/---

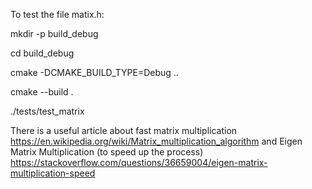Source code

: To test the file matix.h:

mkdir -p build_debug

cd build_debug

cmake -DCMAKE_BUILD_TYPE=Debug .. 

cmake  --build . 

./tests/test_matrix



There is a useful article about fast matrix multiplication https://en.wikipedia.org/wiki/Matrix_multiplication_algorithm
and Eigen Matrix Multiplication (to speed up the process) https://stackoverflow.com/questions/36659004/eigen-matrix-multiplication-speed

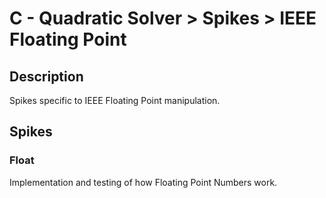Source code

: 
# C - Quadratic Solver > Spikes > IEEE Floating Point

## Description
Spikes specific to IEEE Floating Point manipulation.

## Spikes

### Float
Implementation and testing of how Floating Point Numbers work.
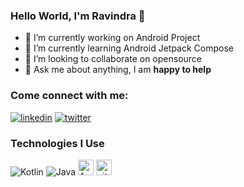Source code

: ### Hello World, I'm Ravindra 👋

- 🔭 I’m currently working on Android Project
- 🌱 I’m currently learning Android Jetpack Compose
- 👯 I’m looking to collaborate on opensource
- 💬 Ask me about anything, I am **happy to help**

### Come connect with me:
[<img alt="linkedin" src="https://img.shields.io/badge/LinkedIn-0077B5?style=for-the-badge&logo=linkedin&logoColor=white" />](https://www.linkedin.com/in/ravithoria)
[<img alt="twitter" src="https://img.shields.io/badge/Twitter-1DA1F2?style=for-the-badge&logo=twitter&logoColor=white" />](https://twitter.com/ravindra_gt)

### Technologies I Use
![Kotlin](https://img.shields.io/badge/kotlin-%230095D5.svg?style=for-the-badge&logo=kotlin&logoColor=white)
<img alt="Java" src="https://img.shields.io/badge/Java-ED8B00?style=for-the-badge&logo=java&logoColor=white" />
<img src="https://img.shields.io/badge/Android-282C34?logo=android&logoColor=3DDC84" alt="Android logo" title="Android" height="25" />
<img src="https://img.shields.io/badge/git-282C34?logo=git&logoColor=F05032" alt="git logo" title="git" height="25" />
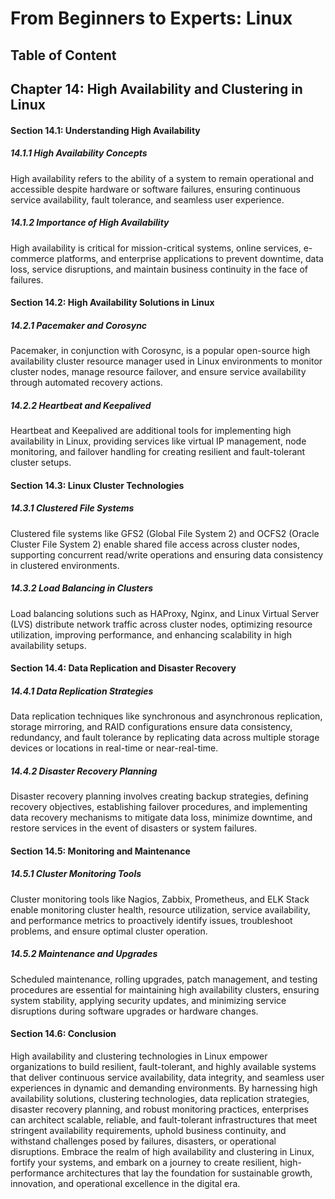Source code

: # From Beginners to Experts: Linux
## Table of Content
## Chapter 14: High Availability and Clustering in Linux

#### Section 14.1: Understanding High Availability

##### 14.1.1 High Availability Concepts

High availability refers to the ability of a system to remain operational and accessible despite hardware or software failures, ensuring continuous service availability, fault tolerance, and seamless user experience.

##### 14.1.2 Importance of High Availability

High availability is critical for mission-critical systems, online services, e-commerce platforms, and enterprise applications to prevent downtime, data loss, service disruptions, and maintain business continuity in the face of failures.

#### Section 14.2: High Availability Solutions in Linux

##### 14.2.1 Pacemaker and Corosync

Pacemaker, in conjunction with Corosync, is a popular open-source high availability cluster resource manager used in Linux environments to monitor cluster nodes, manage resource failover, and ensure service availability through automated recovery actions.

##### 14.2.2 Heartbeat and Keepalived

Heartbeat and Keepalived are additional tools for implementing high availability in Linux, providing services like virtual IP management, node monitoring, and failover handling for creating resilient and fault-tolerant cluster setups.

#### Section 14.3: Linux Cluster Technologies

##### 14.3.1 Clustered File Systems

Clustered file systems like GFS2 (Global File System 2) and OCFS2 (Oracle Cluster File System 2) enable shared file access across cluster nodes, supporting concurrent read/write operations and ensuring data consistency in clustered environments.

##### 14.3.2 Load Balancing in Clusters

Load balancing solutions such as HAProxy, Nginx, and Linux Virtual Server (LVS) distribute network traffic across cluster nodes, optimizing resource utilization, improving performance, and enhancing scalability in high availability setups.

#### Section 14.4: Data Replication and Disaster Recovery

##### 14.4.1 Data Replication Strategies

Data replication techniques like synchronous and asynchronous replication, storage mirroring, and RAID configurations ensure data consistency, redundancy, and fault tolerance by replicating data across multiple storage devices or locations in real-time or near-real-time.

##### 14.4.2 Disaster Recovery Planning

Disaster recovery planning involves creating backup strategies, defining recovery objectives, establishing failover procedures, and implementing data recovery mechanisms to mitigate data loss, minimize downtime, and restore services in the event of disasters or system failures.

#### Section 14.5: Monitoring and Maintenance

##### 14.5.1 Cluster Monitoring Tools

Cluster monitoring tools like Nagios, Zabbix, Prometheus, and ELK Stack enable monitoring cluster health, resource utilization, service availability, and performance metrics to proactively identify issues, troubleshoot problems, and ensure optimal cluster operation.

##### 14.5.2 Maintenance and Upgrades

Scheduled maintenance, rolling upgrades, patch management, and testing procedures are essential for maintaining high availability clusters, ensuring system stability, applying security updates, and minimizing service disruptions during software upgrades or hardware changes.

#### Section 14.6: Conclusion

High availability and clustering technologies in Linux empower organizations to build resilient, fault-tolerant, and highly available systems that deliver continuous service availability, data integrity, and seamless user experiences in dynamic and demanding environments. By harnessing high availability solutions, clustering technologies, data replication strategies, disaster recovery planning, and robust monitoring practices, enterprises can architect scalable, reliable, and fault-tolerant infrastructures that meet stringent availability requirements, uphold business continuity, and withstand challenges posed by failures, disasters, or operational disruptions. Embrace the realm of high availability and clustering in Linux, fortify your systems, and embark on a journey to create resilient, high-performance architectures that lay the foundation for sustainable growth, innovation, and operational excellence in the digital era.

\---

When you write out the material above, keep every line exact and drop each picture.

Source code

: To test the file matix.h:

mkdir -p build_debug

cd build_debug

cmake -DCMAKE_BUILD_TYPE=Debug .. 

cmake  --build . 

./tests/test_matrix



There is a useful article about fast matrix multiplication https://en.wikipedia.org/wiki/Matrix_multiplication_algorithm
and Eigen Matrix Multiplication (to speed up the process) https://stackoverflow.com/questions/36659004/eigen-matrix-multiplication-speed

Source code

: 
# C - Quadratic Solver > Spikes > IEEE Floating Point

## Description
Spikes specific to IEEE Floating Point manipulation.

## Spikes

### Float
Implementation and testing of how Floating Point Numbers work.
Source code

: ### Hello World, I'm Ravindra 👋

- 🔭 I’m currently working on Android Project
- 🌱 I’m currently learning Android Jetpack Compose
- 👯 I’m looking to collaborate on opensource
- 💬 Ask me about anything, I am **happy to help**

### Come connect with me:
[<img alt="linkedin" src="https://img.shields.io/badge/LinkedIn-0077B5?style=for-the-badge&logo=linkedin&logoColor=white" />](https://www.linkedin.com/in/ravithoria)
[<img alt="twitter" src="https://img.shields.io/badge/Twitter-1DA1F2?style=for-the-badge&logo=twitter&logoColor=white" />](https://twitter.com/ravindra_gt)

### Technologies I Use
![Kotlin](https://img.shields.io/badge/kotlin-%230095D5.svg?style=for-the-badge&logo=kotlin&logoColor=white)
<img alt="Java" src="https://img.shields.io/badge/Java-ED8B00?style=for-the-badge&logo=java&logoColor=white" />
<img src="https://img.shields.io/badge/Android-282C34?logo=android&logoColor=3DDC84" alt="Android logo" title="Android" height="25" />
<img src="https://img.shields.io/badge/git-282C34?logo=git&logoColor=F05032" alt="git logo" title="git" height="25" />
Source code

: # From Beginners to Experts: Linux
## Table of Content
## Chapter 14: High Availability and Clustering in Linux

#### Section 14.1: Understanding High Availability

##### 14.1.1 High Availability Concepts

High availability refers to the ability of a system to remain operational and accessible despite hardware or software failures, ensuring continuous service availability, fault tolerance, and seamless user experience.

##### 14.1.2 Importance of High Availability

High availability is critical for mission-critical systems, online services, e-commerce platforms, and enterprise applications to prevent downtime, data loss, service disruptions, and maintain business continuity in the face of failures.

#### Section 14.2: High Availability Solutions in Linux

##### 14.2.1 Pacemaker and Corosync

Pacemaker, in conjunction with Corosync, is a popular open-source high availability cluster resource manager used in Linux environments to monitor cluster nodes, manage resource failover, and ensure service availability through automated recovery actions.

##### 14.2.2 Heartbeat and Keepalived

Heartbeat and Keepalived are additional tools for implementing high availability in Linux, providing services like virtual IP management, node monitoring, and failover handling for creating resilient and fault-tolerant cluster setups.

#### Section 14.3: Linux Cluster Technologies

##### 14.3.1 Clustered File Systems

Clustered file systems like GFS2 (Global File System 2) and OCFS2 (Oracle Cluster File System 2) enable shared file access across cluster nodes, supporting concurrent read/write operations and ensuring data consistency in clustered environments.

##### 14.3.2 Load Balancing in Clusters

Load balancing solutions such as HAProxy, Nginx, and Linux Virtual Server (LVS) distribute network traffic across cluster nodes, optimizing resource utilization, improving performance, and enhancing scalability in high availability setups.

#### Section 14.4: Data Replication and Disaster Recovery

##### 14.4.1 Data Replication Strategies

Data replication techniques like synchronous and asynchronous replication, storage mirroring, and RAID configurations ensure data consistency, redundancy, and fault tolerance by replicating data across multiple storage devices or locations in real-time or near-real-time.

##### 14.4.2 Disaster Recovery Planning

Disaster recovery planning involves creating backup strategies, defining recovery objectives, establishing failover procedures, and implementing data recovery mechanisms to mitigate data loss, minimize downtime, and restore services in the event of disasters or system failures.

#### Section 14.5: Monitoring and Maintenance

##### 14.5.1 Cluster Monitoring Tools

Cluster monitoring tools like Nagios, Zabbix, Prometheus, and ELK Stack enable monitoring cluster health, resource utilization, service availability, and performance metrics to proactively identify issues, troubleshoot problems, and ensure optimal cluster operation.

##### 14.5.2 Maintenance and Upgrades

Scheduled maintenance, rolling upgrades, patch management, and testing procedures are essential for maintaining high availability clusters, ensuring system stability, applying security updates, and minimizing service disruptions during software upgrades or hardware changes.

#### Section 14.6: Conclusion

High availability and clustering technologies in Linux empower organizations to build resilient, fault-tolerant, and highly available systems that deliver continuous service availability, data integrity, and seamless user experiences in dynamic and demanding environments. By harnessing high availability solutions, clustering technologies, data replication strategies, disaster recovery planning, and robust monitoring practices, enterprises can architect scalable, reliable, and fault-tolerant infrastructures that meet stringent availability requirements, uphold business continuity, and withstand challenges posed by failures, disasters, or operational disruptions. Embrace the realm of high availability and clustering in Linux, fortify your systems, and embark on a journey to create resilient, high-performance architectures that lay the foundation for sustainable growth, innovation, and operational excellence in the digital era.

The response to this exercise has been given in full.